With a unanimous vote, the Nashua City Planning Board authorized a nearly 15,000-square-foot addition at Nashua Crossings, which is owned and operated by Benchmark Senior Living of Wellesley, Mass.
The 20-unit wing will serve as an Alzheimer's unit for senior citizens living with memory impairments and dementia.
Nashua Crossings is a nursing care facility that was built in 1999 on a 3.5-acre parcel at 674 West Hollis St., which currently houses 64 assisted-living units.
"We have been there for a dozen years or so, and I think we have operated pretty smoothly," said William Cook, project management director for Benchmark.
There is a residence located on the site that will be demolished, allowing space for 20 new Alzheimer's units on the east side of the property, according to planners.
Mark Fougere of Fougere Planning and Development in Milford, said the one-story addition will have a New England style that is compatible with the current building and neighborhood.
Although 84 parking spaces are required, Benchmark requested a waiver seeking just 40 parking spaces, about four more than what exists now.

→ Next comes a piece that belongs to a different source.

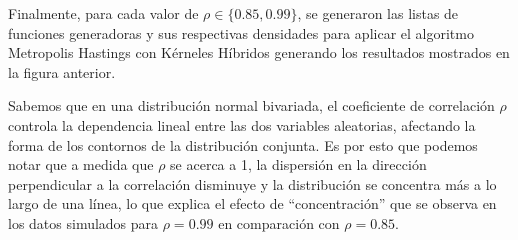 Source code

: Finalmente, para cada valor de $\rho \in \{0.85, 0.99\}$, se generaron las listas de funciones generadoras y sus respectivas densidades para aplicar el algoritmo Metropolis Hastings con Kérneles Híbridos generando los resultados mostrados en la figura anterior.

Sabemos que en una distribución normal bivariada, el coeficiente de correlación $\rho$ controla la dependencia lineal entre las dos variables aleatorias, afectando la forma de los contornos de la distribución conjunta. Es por esto que podemos notar que a medida que $\rho$ se acerca a 1, la dispersión en la dirección perpendicular a la correlación disminuye y la distribución se concentra más a lo largo de una línea, lo que explica el efecto de “concentración” que se observa en los datos simulados para $\rho = 0.99$ en comparación con $\rho = 0.85$.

"It is clear that this type of use demands few parking spaces," said Fougere. "These residents are not allowed to drive."
The average age of residents at Nashua Crossings is 88, according to Fougere, who said the facility provides bus transportation for occupants who need to run errands throughout the city. While city planners acknowledged that residents may not use the parking spaces, they were concerned about the number of employees and visitors driving to the site, along with emergency vehicles that may need quick access to the front entrance.
"I was there today and it was a nightmare trying to get in and out," said Dan Kelly, planning board member.
Cook said the facility was hosting a training session, and many employees from the corporate office in Massachusetts were visiting on Thursday.
In the future, he said, the Nashua site will no longer be used as a training location.
"It is sad to say, but people overestimate the amount of visitors that come to the facility," Cook said.
Another Planning Board member said he visited Nashua Crossings on Friday when two fire trucks were at the location, questioning whether that is common.
According to Cook, there was a problem with the furnace on Friday, which had produced some smoke and set off the fire alarms, resulting in a response from the fire department.
The board approved the conditional use permit and the site plan on the condition that if parking is deemed to be a problem, Benchmark will remedy the situation and add extra spots.
Along with Nashua, Benchmark Senior Living also has facilities in Bedford, Concord and Salem, as well as multiple sites in nearby states.
According to its website, Benchmark Senior Living is "the largest provider of senior housing in the New England region," with a mission to help senior citizens maintain their independence through healthy living.
"We have added Alzheimer's wings in almost all of our communities," Benchmark spokesman Laurie Rodman said earlier this week.
"We really want to be able to serve seniors in this market and throughout the whole process of aging," said Rodman. "Having a dedicated neighborhood for memory care really fills a need in this area."